Lissa have been using their voices to chronicle history and myth for thousands of years. Oral storytelling has been a vital key to preserving and communicating what has come before. Kipsang, conversely, have made use of pictures to convey meaning alongside, or even in place of speech, for equally as long.
It is no surprise then, that throughout the many points of cultural contact and exchange, clans of all kinds have found ways to bridge the two ancient throughlines of storytelling.
Take for example a pair of storytellers, one a lissa, orating, the other a kipsang, playing the protagonist of the tale. Let's say the lissa comes from a cultural background wherein stories keep to a beat, and thus has a drum handy to pound out a steady rhythm to. The kipsang, meanwhile, hailing from a clan that embellishes costume with bells and clacking ornaments, adds to the soundscape with each movement. Together they tell the story of a warrior challenging many dangerous beasts, and their joined efforts paint a thrilling atmosphere!
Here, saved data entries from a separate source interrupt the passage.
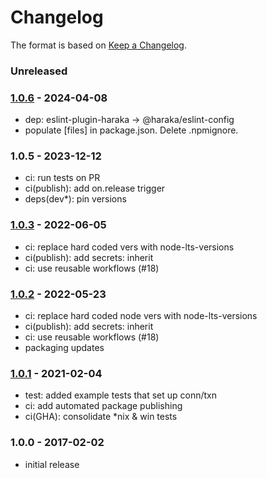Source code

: # Changelog

The format is based on [Keep a Changelog](https://keepachangelog.com/).


### Unreleased

### [1.0.6] - 2024-04-08

- dep: eslint-plugin-haraka -> @haraka/eslint-config
- populate [files] in package.json. Delete .npmignore.

### 1.0.5 - 2023-12-12

- ci: run tests on PR
- ci(publish): add on.release trigger
- deps(dev*): pin versions


### [1.0.3] - 2022-06-05

- ci: replace hard coded vers with node-lts-versions
- ci(publish): add secrets: inherit
- ci: use reusable workflows (#18)


### [1.0.2] - 2022-05-23

- ci: replace hard coded node vers with node-lts-versions
- ci(publish): add secrets: inherit
- ci: use reusable workflows (#18)
- packaging updates


### [1.0.1] - 2021-02-04

- test: added example tests that set up conn/txn
- ci: add automated package publishing
- ci(GHA): consolidate \*nix & win tests


### 1.0.0 - 2017-02-02

- initial release


[1.0.1]: https://github.com/haraka/haraka-plugin-template/releases/tag/1.0.1
[1.0.2]: https://github.com/haraka/haraka-plugin-template/releases/tag/1.0.2
[1.0.3]: https://github.com/haraka/haraka-plugin-template/releases/tag/1.0.3
[1.0.6]: https://github.com/haraka/haraka-plugin-template/releases/tag/v1.0.6
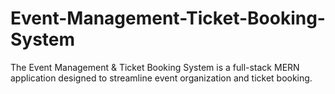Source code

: # Event-Management-Ticket-Booking-System
The Event Management &amp; Ticket Booking System is a full-stack MERN application designed to streamline event organization and ticket booking. 
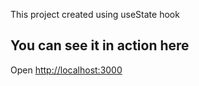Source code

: This project created using useState hook

## You can see it in action here

Open [http://localhost:3000](http://localhost:3000)
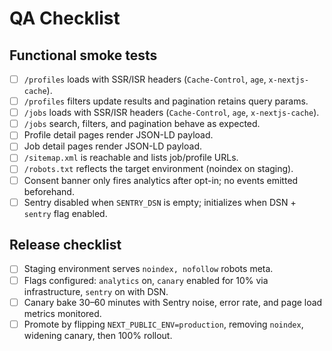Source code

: # QA Checklist

## Functional smoke tests

- [ ] `/profiles` loads with SSR/ISR headers (`Cache-Control`, `age`, `x-nextjs-cache`).
- [ ] `/profiles` filters update results and pagination retains query params.
- [ ] `/jobs` loads with SSR/ISR headers (`Cache-Control`, `age`, `x-nextjs-cache`).
- [ ] `/jobs` search, filters, and pagination behave as expected.
- [ ] Profile detail pages render JSON-LD payload.
- [ ] Job detail pages render JSON-LD payload.
- [ ] `/sitemap.xml` is reachable and lists job/profile URLs.
- [ ] `/robots.txt` reflects the target environment (noindex on staging).
- [ ] Consent banner only fires analytics after opt-in; no events emitted beforehand.
- [ ] Sentry disabled when `SENTRY_DSN` is empty; initializes when DSN + `sentry` flag enabled.

## Release checklist

- [ ] Staging environment serves `noindex, nofollow` robots meta.
- [ ] Flags configured: `analytics` on, `canary` enabled for 10% via infrastructure, `sentry` on with DSN.
- [ ] Canary bake 30–60 minutes with Sentry noise, error rate, and page load metrics monitored.
- [ ] Promote by flipping `NEXT_PUBLIC_ENV=production`, removing `noindex`, widening canary, then 100% rollout.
One's own body is a wonderful tool in any performer's arsenal. To dance is to show off the dedication to train and coordinate movements in a meaningful way. To punctuate music, to express memories and ideas in a physically engaging practice.
Costumes, accessories, worn instruments, rods... dancers utilize many things to color their performances and draw the eye. Some elements are more visual, such as streamers, tassels, flags, cloth, masks, paint, and feathers, while others produce all manner of sounds when jostled or struck in order to tickle the senses of the audience.
While dances and all related ornamentations are used frequently in storytelling, as explained above, dance is a strong artform in its own right.

performers

A kipsang performer playing the role of a two-headed hero, and a lissa storyteller reocounting an underwater epic. (By Winn)

Music

Music is a beast of many forms. Depending on the performer, it could range anywhere from strictly vocal to a highly complex percussive rhythm. It might be best to start with instruments themselves. They are categorized thusly:

Vocal: Nearly everyone possesses the first: a voice, which makes this the most common instrument of all. Through shouts, guttural chuffs, yips and yowls, barks, whoops, humming, etc., songs can be performed entirely with one's throat, regardless of species. Though, lissa possess an extraordinary vocal stamina and powerful volume due to their anatomy.
Additionally there are forms of instrument that amplify or distort vocal expression, typically "tubes" one can vocalize into.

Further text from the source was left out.